The last thing Iraq needs is some sort of purely atheist or secular response, because that’s what put them in this situation in the first place. If Iraq as we know it is to continue to exist, the country needs a ruler who will unite them in the name of God, who will then willingly, or be pressured into, slow decentralization and democratization.
DONKEY
11:29 pm | Nov 13, 2007Portraying these conflicts as religious conflicts is a good way to ignore the facts and history of the situation. Conflict in Ireland was not a sectarian conflict no matter how many times the Anglo/Protestant establishments repeat that lie. The IRA’s goal was to establish a sovereign socialist state which would encompass the entire island. There were Protestants who fought on their side and vice versa.

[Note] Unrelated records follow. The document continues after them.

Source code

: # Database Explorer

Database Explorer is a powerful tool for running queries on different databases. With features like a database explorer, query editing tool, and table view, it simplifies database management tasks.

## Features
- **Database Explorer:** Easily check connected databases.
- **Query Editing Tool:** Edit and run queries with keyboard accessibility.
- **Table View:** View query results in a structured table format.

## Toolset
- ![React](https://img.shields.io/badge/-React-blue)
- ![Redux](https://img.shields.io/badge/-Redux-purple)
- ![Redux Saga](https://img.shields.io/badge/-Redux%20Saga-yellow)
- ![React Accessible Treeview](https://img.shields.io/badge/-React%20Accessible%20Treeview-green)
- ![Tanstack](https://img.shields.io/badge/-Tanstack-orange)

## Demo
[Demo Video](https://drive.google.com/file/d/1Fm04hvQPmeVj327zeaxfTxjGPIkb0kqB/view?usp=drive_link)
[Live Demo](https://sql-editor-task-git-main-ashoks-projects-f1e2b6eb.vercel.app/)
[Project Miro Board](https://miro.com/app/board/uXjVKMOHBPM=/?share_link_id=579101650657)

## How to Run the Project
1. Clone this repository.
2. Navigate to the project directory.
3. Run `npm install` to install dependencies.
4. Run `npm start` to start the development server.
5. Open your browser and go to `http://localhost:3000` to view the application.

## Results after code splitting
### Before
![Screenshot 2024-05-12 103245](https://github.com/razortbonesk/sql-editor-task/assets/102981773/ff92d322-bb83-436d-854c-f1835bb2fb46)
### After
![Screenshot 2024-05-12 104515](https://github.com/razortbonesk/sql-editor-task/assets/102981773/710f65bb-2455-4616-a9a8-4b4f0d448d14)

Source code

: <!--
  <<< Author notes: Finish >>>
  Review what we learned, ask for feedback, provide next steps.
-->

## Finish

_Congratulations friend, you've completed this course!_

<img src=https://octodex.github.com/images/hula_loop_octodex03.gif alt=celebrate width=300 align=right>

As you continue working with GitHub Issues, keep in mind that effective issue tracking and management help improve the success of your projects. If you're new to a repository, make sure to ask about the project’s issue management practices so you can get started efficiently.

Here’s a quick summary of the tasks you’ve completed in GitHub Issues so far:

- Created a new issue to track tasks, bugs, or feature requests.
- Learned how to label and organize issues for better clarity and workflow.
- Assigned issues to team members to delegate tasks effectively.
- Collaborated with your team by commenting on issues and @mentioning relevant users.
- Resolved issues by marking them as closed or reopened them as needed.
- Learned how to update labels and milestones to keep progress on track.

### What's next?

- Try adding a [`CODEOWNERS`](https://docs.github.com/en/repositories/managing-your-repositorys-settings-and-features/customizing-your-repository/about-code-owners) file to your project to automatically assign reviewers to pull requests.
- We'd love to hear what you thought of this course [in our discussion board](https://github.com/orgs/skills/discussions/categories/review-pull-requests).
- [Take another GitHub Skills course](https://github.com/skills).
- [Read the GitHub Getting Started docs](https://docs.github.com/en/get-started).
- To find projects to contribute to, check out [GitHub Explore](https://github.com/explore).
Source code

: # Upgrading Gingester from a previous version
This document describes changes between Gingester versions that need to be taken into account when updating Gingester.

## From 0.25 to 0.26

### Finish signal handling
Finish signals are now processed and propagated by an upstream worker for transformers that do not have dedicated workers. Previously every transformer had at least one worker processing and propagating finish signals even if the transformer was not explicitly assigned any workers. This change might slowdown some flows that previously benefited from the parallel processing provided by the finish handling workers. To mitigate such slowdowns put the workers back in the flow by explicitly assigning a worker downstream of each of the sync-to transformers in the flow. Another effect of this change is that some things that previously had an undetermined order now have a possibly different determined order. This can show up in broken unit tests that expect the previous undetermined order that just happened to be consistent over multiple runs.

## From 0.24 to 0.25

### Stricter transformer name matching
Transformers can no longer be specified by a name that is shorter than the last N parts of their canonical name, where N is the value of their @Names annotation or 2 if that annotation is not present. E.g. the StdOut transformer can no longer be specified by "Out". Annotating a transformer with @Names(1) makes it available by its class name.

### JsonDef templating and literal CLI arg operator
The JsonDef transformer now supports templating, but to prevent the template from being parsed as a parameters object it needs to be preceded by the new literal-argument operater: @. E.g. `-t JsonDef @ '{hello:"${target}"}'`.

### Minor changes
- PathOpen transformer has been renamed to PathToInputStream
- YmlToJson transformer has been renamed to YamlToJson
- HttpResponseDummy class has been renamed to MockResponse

Right now the u.s. government and these mouthpieces in the media will do their best to portray all unrest as religious violence as a way of portraying resistance as irrational as if we are to believe that it is totally unrelated to u.s. military aggression. Vietnamese people were portrayed as irrationally communist murderers who weren’t capable of choosing their own government. Some mainstream politicians in the united states even recommended using nuclear weapons on them.
A critical study of history shows us that these conflicts and more are to be expected whenever there are certain strains on society such as unemployment, lack of security, food, or any of the basic needs which often are the result of a destabilizing force such as an invasion.
The problem with the secular powers in the Middle East is that almost none of them will cooperate with the Americans. Syria is ruled by the Ba’th party. The party was founded by a Christian named Michael Aflaq, a friend of Saddam Hussein. His teachings were perverted to justify secular military dictatorships. Any hope of collaborating with secular powers in the Middle East flew out the window when Saddam was toppled.
Furthermore I can’t take this article seriously because of the conspicuous absence of Saudi Arabia in the article. How can you write an article about religious fanaticism and Islam without even mentioning Saudi Arabia? It is arguably the least secular or democratic state. Saudi charities are known to support Islamist factions abroad. Not mentioning this with such a relevant topic is intentional and political.